Congratulations! He's a cutie!
How about Shakespeare (Shake), Goldie, or Sunny?


----------



## Ninde'Gold (Oct 21, 2006)

Orville
Connor
Caleb
Wolfe
Darwin
Berke
Bastien
Bowie
Melvin
Bentley
Royce
Koda
Bo
Duke
Cooter
Amos
Andy
Homer
Bart
Seymore
Sideshow Bob...lol 
Aden
Hamlin
Hackett
Keegan
Lennon
Nevan
Keenan
Beacon
Cyrus
Pyro
Winston
Barney
Buddy
Max
Rusty
Rocky
Sparky
Shelby
Bandit
Fido
Flapjack
Dasher
Valentino
Wilbur



Lemme know if you want more...lol


----------



## Rocky (Dec 28, 2006)

Cute puppy.
I like Midas. I also like Bounty (for the paper towel reason, but I really think that would be a great name).
What about Crapper...uh, I mean, Cooper? 

Congrats on the new puppy


----------



## PJD001 (Jul 28, 2006)

Wow is he cute! Names huh?
'Janus' after the Greek god. It means Good Beginnings
'Apollo' God of Sun, Truth, Music, Healing
"Sol' roman/latin for sun
or there is always Buck, Howie, Jack,Rudy, Boomer,Billy, George, Tommy,Macka, Micky, How are you going to choose??????


----------



## King (Feb 10, 2007)

Tsunami it is.................


----------



## Joe (Apr 9, 2005)

He is so cute, to me he looks like* Tarro *


----------



## Baileysmom (Aug 5, 2006)

Awww! He is sooo cute! I am so happy for you! I look forward to pictures, pictures, pictures! Don't have any great name suggestions though.


----------



## Lexie's Mom (Dec 14, 2005)

Thanks to all for the suggestions. I still can't figure it out but i'm sure i will soon. I'm thinking Casey, or Copper. Not sure yet. I do like Midas and I do like alot of the other suggestions. We'll see. Thanks again.


----------



## ourpuppy07 (Dec 19, 2006)

I love the name Chase....let us know what you decide on!


----------



## Lexie's Mom (Dec 14, 2005)

I just told my husband all the suggestions. He thinks crap bag is appropriate or Cee Bee. Poor doggie...... he's gonna get a complex. LOL


----------



## Gldiebr (Oct 10, 2006)

Ok, it's not my dog, so it's not up to me, but of all of the names suggested, I like Cooper & Seamus. They both seem to fit. CB is cute, but as a nickname? Kinda like Bailey's nickname at times is Bailey, Banks & Piddle, from when that's all she did. Not sure the jewelry store would be amused, but it fit! 

Just my 2 cents worth.


----------



## gldnlvr2 (Feb 22, 2007)

My vote is "Donnelly". I ran across this name a few days ago and thought it would make a great name for a GR.


----------



## jeffreyzone (Feb 8, 2006)

Lexie's Mom said:


> I just told my husband all the suggestions. He thinks crap bag is appropriate or Cee Bee. Poor doggie...... he's gonna get a complex. LOL


Cee Bee is great! When Barrington came to live with us, he called himself "BD," which stood for "Bad Dog." Someone had called him that during his first few months. So, we used that nickname for a while, and then he was given many other nicknames, so our use of "BD" kinda faded away. It never was an accurate name for him, anyway.

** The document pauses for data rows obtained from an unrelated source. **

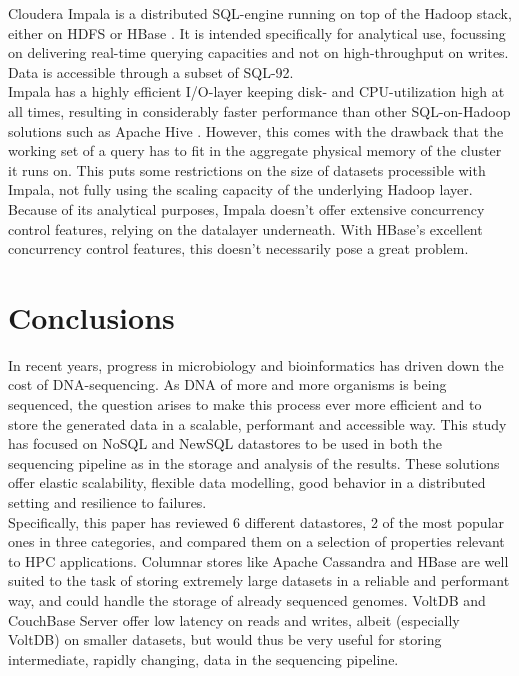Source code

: \documentclass{IEEEtran}
\begin{document}
Cloudera Impala is a distributed SQL-engine running on top of the Hadoop stack, either on HDFS or HBase \cite{cloudera_impala}. It is intended specifically for analytical use, focussing on delivering real-time querying capacities and not on high-throughput on writes.
\\Data is accessible through a subset of SQL-92.
\\Impala has a highly efficient I/O-layer keeping disk- and CPU-utilization high at all times, resulting in considerably faster performance than other SQL-on-Hadoop solutions such as Apache Hive \cite{floratou2014sql}. However, this comes with the drawback that the working set of a query has to fit in the aggregate physical memory of the cluster it runs on. This puts some restrictions on the size of datasets processible with Impala, not fully using the scaling capacity of the underlying Hadoop layer.
\\Because of its analytical purposes, Impala doesn't offer extensive concurrency control features, relying on the datalayer underneath. With HBase's excellent concurrency control features, this doesn't necessarily pose a great problem.
 
\section{Conclusions}

In recent years, progress in microbiology and bioinformatics has driven down the cost of DNA-sequencing. As DNA of more and more organisms is being sequenced, the question arises to make this process ever more efficient and to store the generated data in a scalable, performant and accessible way. This study has focused on NoSQL and NewSQL datastores to be used in both the sequencing pipeline as in the storage and analysis of the results. These solutions offer elastic scalability, flexible data modelling, good behavior in a distributed setting and resilience to failures.\\
Specifically, this paper has reviewed 6 different datastores, 2 of the most popular ones in three categories, and compared them on a selection of properties relevant to HPC applications. Columnar stores like Apache Cassandra and HBase are well suited to the task of storing extremely large datasets in a reliable and performant way, and could handle the storage of already sequenced genomes. VoltDB and CouchBase Server offer low latency on reads and writes, albeit (especially VoltDB) on smaller datasets, but would thus be very useful for storing intermediate, rapidly changing, data in the sequencing pipeline. %

{}

\end{document}
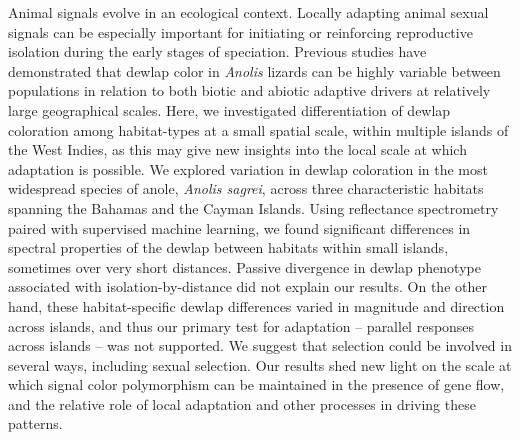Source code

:Animal signals evolve in an ecological context. Locally adapting animal sexual signals can be especially important for initiating or reinforcing reproductive isolation during the early stages of speciation. Previous studies have demonstrated that dewlap color in \textit{Anolis} lizards can be highly variable between populations in relation to both biotic and abiotic adaptive drivers at relatively large geographical scales. Here, we investigated differentiation of dewlap coloration among habitat-types at a small spatial scale, within multiple islands of the West Indies, as this may give new insights into the local scale at which adaptation is possible. We explored variation in dewlap coloration in the most widespread species of anole, \textit{Anolis sagrei}, across three characteristic habitats spanning the Bahamas and the Cayman Islands. Using reflectance spectrometry paired with supervised machine learning, we found significant differences in spectral properties of the dewlap between habitats within small islands, sometimes over very short distances. Passive divergence in dewlap phenotype associated with isolation-by-distance did not explain our results. On the other hand, these habitat-specific dewlap differences varied in magnitude and direction across islands, and thus our primary test for adaptation -- parallel responses across islands -- was not supported. We suggest that selection could be involved in several ways, including sexual selection. Our results shed new light on the scale at which signal color polymorphism can be maintained in the presence of gene flow, and the relative role of local adaptation and other processes in driving these patterns.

I still like *Nugget*. And *Midas*. And *Copper*. I guess if you're looking at descriptive names like Midas and particularly Copper, the best choice will depend on his coat color.

Congratulations on your new puppy. He is a cutie!


----------



## fordtruckman (Jan 7, 2007)

I like the name Remington that would be good for a hunting dog anyway1


----------



## Carsonsdaddy (Nov 1, 2006)

WOW! I totally missed this thread and didn't even know you got a new pup, Lisa. Congrats! 

As far as names go, I have a friend who named his St. Bernard: Roscoe...after Roscoe P. Coletrain from Dukes of hazaard....just a thought.


----------